Here is one way to wire two switches to do what you describe: one light always on

The switch on the left is a "three-way" and the switch on the right is a "four-way". As usual, I have omitted the fault ground wires to make the diagram clearer.

This can also be done with four conductors between the switch boxes instead of five, if you confine all the wires in a conduit or single cable. Just combine the two neutral wires into one.

I have diagrammed the method that uses one 12/3 and one 12/2 because where I live, in the U.S.A., you can buy non-metallic sheathed 12/3wG and 12/2wG cable in any building supply store, while 12/4wG is relatively hard to find.

EDIT: I have updated the diagram with the color tapes suggested in Harper's answer.

Part two:

Are you sure you want to do this? Unless you live in an abandoned missile silo, it doesn't make much sense to wire your home so that you can never turn off the lights. Are you going to have one light burning even in the daytime? Does no one sleep in your house?

Many people ask this question but no one has ever reported implementing it and being satisfied with the result.


Perfectly straightforward, but is likely to violate building codes not to mention cause fights between room occupants.

Building codes generally want to see you be able to turn on a light in any habitable room. Implied not explicitly stated: independently of each other.

Learn to stop worrying and love the burn

With LED efficiency these days, I fail to understand why anyone gets excited anymore about turning lights off. Yes, yes, using electricity usage as a metaphor for social/personal responsibility/frugality all that jazz... that might've mattered when the load was 100 watts, but at 7 watts who cares? A 7 watt bulb costs $7/year to burn 24x7. Time spent not having "teaching moments" with your kids: priceless.

Smart switches, and write any software code you want

This is the only way to do it without running a ton of wires in the walls.

Get a smart-switch system like Insteon that features a perfunctory programming language.
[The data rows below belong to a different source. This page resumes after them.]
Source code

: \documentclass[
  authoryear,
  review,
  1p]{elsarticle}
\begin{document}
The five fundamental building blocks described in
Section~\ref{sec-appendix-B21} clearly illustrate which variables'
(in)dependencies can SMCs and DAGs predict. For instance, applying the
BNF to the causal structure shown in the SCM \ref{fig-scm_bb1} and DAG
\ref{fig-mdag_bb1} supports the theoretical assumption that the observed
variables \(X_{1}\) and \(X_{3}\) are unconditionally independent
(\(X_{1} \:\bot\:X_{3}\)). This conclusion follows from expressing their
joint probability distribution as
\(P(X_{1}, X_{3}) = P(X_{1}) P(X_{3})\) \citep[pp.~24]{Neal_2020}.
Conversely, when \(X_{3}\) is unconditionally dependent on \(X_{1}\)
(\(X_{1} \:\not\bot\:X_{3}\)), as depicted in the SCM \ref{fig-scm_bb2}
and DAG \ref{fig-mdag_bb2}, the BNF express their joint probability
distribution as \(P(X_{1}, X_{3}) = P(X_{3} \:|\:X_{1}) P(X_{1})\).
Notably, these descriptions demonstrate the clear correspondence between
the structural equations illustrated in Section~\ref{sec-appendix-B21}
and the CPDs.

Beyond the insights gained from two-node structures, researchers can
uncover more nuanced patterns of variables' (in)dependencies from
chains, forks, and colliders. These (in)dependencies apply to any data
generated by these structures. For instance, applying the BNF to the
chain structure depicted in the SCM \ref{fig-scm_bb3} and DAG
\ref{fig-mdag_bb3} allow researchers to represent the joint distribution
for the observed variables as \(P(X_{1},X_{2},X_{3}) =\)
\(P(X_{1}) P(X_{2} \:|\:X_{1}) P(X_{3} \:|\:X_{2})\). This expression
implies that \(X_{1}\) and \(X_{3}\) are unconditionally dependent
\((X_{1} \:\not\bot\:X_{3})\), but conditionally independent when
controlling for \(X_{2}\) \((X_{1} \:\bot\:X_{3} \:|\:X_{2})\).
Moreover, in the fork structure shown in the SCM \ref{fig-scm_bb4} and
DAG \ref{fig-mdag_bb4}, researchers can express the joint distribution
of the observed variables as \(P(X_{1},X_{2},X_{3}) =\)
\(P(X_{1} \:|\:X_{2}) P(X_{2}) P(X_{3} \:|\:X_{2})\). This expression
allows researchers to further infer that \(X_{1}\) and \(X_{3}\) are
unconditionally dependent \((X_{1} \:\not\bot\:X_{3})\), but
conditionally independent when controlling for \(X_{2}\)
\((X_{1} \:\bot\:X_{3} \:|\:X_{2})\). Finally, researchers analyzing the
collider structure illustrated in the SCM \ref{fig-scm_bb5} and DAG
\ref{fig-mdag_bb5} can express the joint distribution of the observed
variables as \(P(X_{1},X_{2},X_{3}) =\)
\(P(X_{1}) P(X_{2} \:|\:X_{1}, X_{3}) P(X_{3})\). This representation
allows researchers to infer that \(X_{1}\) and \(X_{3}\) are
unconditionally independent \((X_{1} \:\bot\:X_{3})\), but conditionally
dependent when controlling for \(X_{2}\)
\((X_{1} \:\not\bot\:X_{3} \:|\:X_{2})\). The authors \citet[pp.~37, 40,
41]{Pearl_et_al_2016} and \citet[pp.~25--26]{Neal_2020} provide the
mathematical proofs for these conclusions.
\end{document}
Write code so switch 1 turns on lamp 1 and turns off lamp 2.

Then, later, when the building inspector finds this mess and writes you up for it, change the software back to normal.

Hard wire it

This setup requires power to come into one of the switches, call it switch 1.
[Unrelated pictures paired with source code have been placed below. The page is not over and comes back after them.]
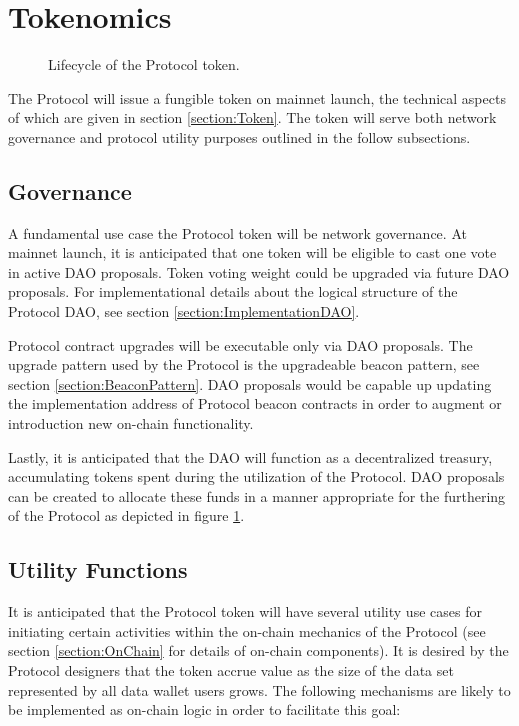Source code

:\section{Tokenomics}
\label{section:tokenomics}

\begin{figure}[!ht] 
    \centering
    \caption{Lifecycle of the Protocol token.}
    \label{fig:Tokenomics}
\end{figure}

The Protocol will issue a fungible token on mainnet launch, the technical aspects of which are given in section \ref{section:Token}. The token will serve both network governance and protocol utility purposes outlined in the follow subsections. 

\subsection{Governance}
\label{section:Governance}
A fundamental use case the Protocol token will be network governance. At mainnet launch, it is anticipated that one token will be eligible to cast one vote in active DAO proposals. Token voting weight could be upgraded via future DAO proposals. For implementational details about the logical structure of the Protocol DAO, see section \ref{section:ImplementationDAO}.

Protocol contract upgrades will be executable only via DAO proposals. The upgrade pattern used by the Protocol is the upgradeable beacon pattern, see section \ref{section:BeaconPattern}. DAO proposals would be capable up updating the implementation address of Protocol beacon contracts in order to augment or introduction new on-chain functionality.

Lastly, it is anticipated that the DAO will function as a decentralized treasury, accumulating tokens spent during the utilization of the Protocol. DAO proposals can be 
created to allocate these funds in a manner appropriate for the furthering of the Protocol as depicted in figure \ref{fig:Tokenomics}.

\subsection{Utility Functions}
\label{section:TokenUtility}

It is anticipated that the Protocol token will have several utility use cases for initiating certain activities within the on-chain mechanics of the Protocol (see section \ref{section:OnChain} for details of on-chain components). It is desired by the Protocol designers that the token accrue value as the size of the data set represented by all data wallet users grows. The following mechanisms are likely to be implemented as on-chain logic in order to facilitate this goal:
Switch 1 gets a 3-way switch.

A /3 cable, proceeds to switch 2. White is neutral and black/red are re-taped to be yellow and carry 2 messengers.

Switch 2 is a 4-way switch. On one "side" of the 4-way (say, black screws) you attach the 2 yellow messengers.

A /2 cable goes from switch 2 to light 1. Its black wire gets marked brown on both ends, it is switched-hot. Its white wire is neutral.

A /2 cable goes from switch 2 to light 2. Its black wire gets marked red on both ends, it is also switched-hot. Its white wire is also neutral.

In each lamp, the remarked black wire, and white wire, feed the lamp.

Back in switch 2's box, the brown and red wires go to the two remaining (brass) screws on the 4-way. The neutrals are spliced together with the loose neutral.

That's it.

Throwing either switch will change which light is on. One light will always be on because that is what you specified. If you wanted something other than that, the usual error isn't stating the problem - you did that plenty clear - it's in reasoning through every combination. That there is the difference between a programmer and a systems analyst.